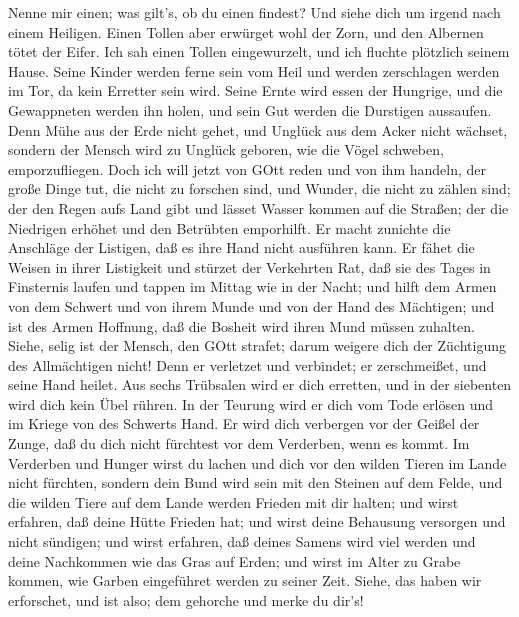  Nenne mir einen; was gilt's, ob du einen findest? Und siehe
dich um irgend nach einem Heiligen.  Einen Tollen aber
erwürget wohl der Zorn, und den Albernen tötet der Eifer. 
Ich sah einen Tollen eingewurzelt, und ich fluchte plötzlich seinem
Hause.  Seine Kinder werden ferne sein vom Heil und werden
zerschlagen werden im Tor, da kein Erretter sein wird. 
Seine Ernte wird essen der Hungrige, und die Gewappneten werden ihn
holen, und sein Gut werden die Durstigen aussaufen.  Denn
Mühe aus der Erde nicht gehet, und Unglück aus dem Acker nicht wächset,
 sondern der Mensch wird zu Unglück geboren, wie die Vögel
schweben, emporzufliegen.  Doch ich will jetzt von GOtt
reden und von ihm handeln,  der große Dinge tut, die nicht
zu forschen sind, und Wunder, die nicht zu zählen sind; 
der den Regen aufs Land gibt und lässet Wasser kommen auf die Straßen;
 der die Niedrigen erhöhet und den Betrübten emporhilft.
 Er macht zunichte die Anschläge der Listigen, daß es ihre
Hand nicht ausführen kann.  Er fähet die Weisen in ihrer
Listigkeit und stürzet der Verkehrten Rat,  daß sie des
Tages in Finsternis laufen und tappen im Mittag wie in der Nacht;
 und hilft dem Armen von dem Schwert und von ihrem Munde
und von der Hand des Mächtigen;  und ist des Armen
Hoffnung, daß die Bosheit wird ihren Mund müssen zuhalten. 
Siehe, selig ist der Mensch, den GOtt strafet; darum weigere dich der
Züchtigung des Allmächtigen nicht!  Denn er verletzet und
verbindet; er zerschmeißet, und seine Hand heilet.  Aus
sechs Trübsalen wird er dich erretten, und in der siebenten wird dich
kein Übel rühren.  In der Teurung wird er dich vom Tode
erlösen und im Kriege von des Schwerts Hand.  Er wird dich
verbergen vor der Geißel der Zunge, daß du dich nicht fürchtest vor dem
Verderben, wenn es kommt.  Im Verderben und Hunger wirst du
lachen und dich vor den wilden Tieren im Lande nicht fürchten,
 sondern dein Bund wird sein mit den Steinen auf dem Felde,
und die wilden Tiere auf dem Lande werden Frieden mit dir halten;
 und wirst erfahren, daß deine Hütte Frieden hat; und wirst
deine Behausung versorgen und nicht sündigen;  und wirst
erfahren, daß deines Samens wird viel werden und deine Nachkommen wie
das Gras auf Erden;  und wirst im Alter zu Grabe kommen,
wie Garben eingeführet werden zu seiner Zeit.  Siehe, das
haben wir erforschet, und ist also; dem gehorche und merke du dir's!

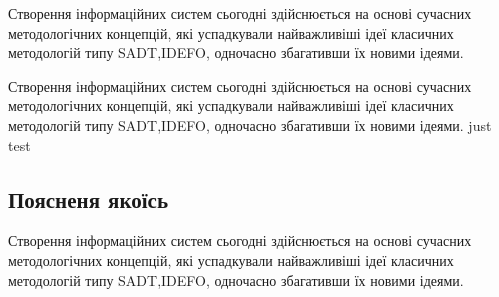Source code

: \documentclass{lib/styles/default-style}
\begin{document}
\pagestyle{default-numbered}

\tableofcontents

\newpage


Створення  інформаційних  систем  сьогодні  здійснюється 
на  основі сучасних  методологічних  концепцій,
які  успадкували  найважливіші  ідеї класичних методологій типу
SADT,IDEFO, одночасно збагативши їх новими ідеями.

Створення  інформаційних  систем  сьогодні  здійснюється  
на  основі сучасних  методологічних  концепцій,
які  успадкували  найважливіші  ідеї класичних методологій типу
SADT,IDEFO, одночасно збагативши їх новими ідеями.
just test
\subsection{Поясненя якоїсь}

Створення  інформаційних  систем  сьогодні  здійснюється  
на  основі сучасних  методологічних  концепцій,
які  успадкували  найважливіші  ідеї класичних методологій типу
SADT,IDEFO, одночасно збагативши їх новими ідеями.
\end{document}
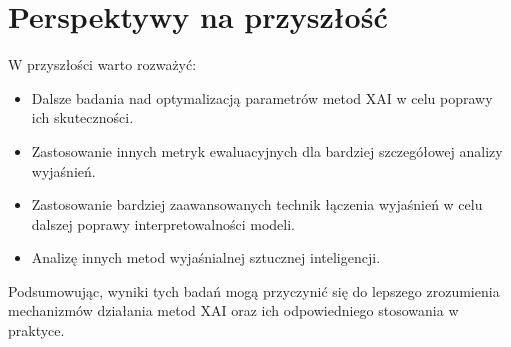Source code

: \section*{Perspektywy na przyszłość}

W przyszłości warto rozważyć:
\begin{itemize}
	\item Dalsze badania nad optymalizacją parametrów metod XAI w celu poprawy ich skuteczności.
	\item Zastosowanie innych metryk ewaluacyjnych dla bardziej szczegółowej analizy wyjaśnień.
	\item Zastosowanie bardziej zaawansowanych technik łączenia wyjaśnień w celu dalszej poprawy interpretowalności modeli.
	\item Analizę innych metod wyjaśnialnej sztucznej inteligencji.
\end{itemize}

Podsumowując, wyniki tych badań mogą przyczynić się do lepszego zrozumienia mechanizmów działania metod XAI oraz ich odpowiedniego stosowania w praktyce.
★ ★ ★ ★ ★
■ Task brief
Pick out and copy the lines of the entries that hold the string "Unglück".

■ Exercise output
Mühe aus der Erde nicht gehet, und Unglück aus dem Acker nicht wächset,
 sondern der Mensch wird zu Unglück geboren, wie die Vögel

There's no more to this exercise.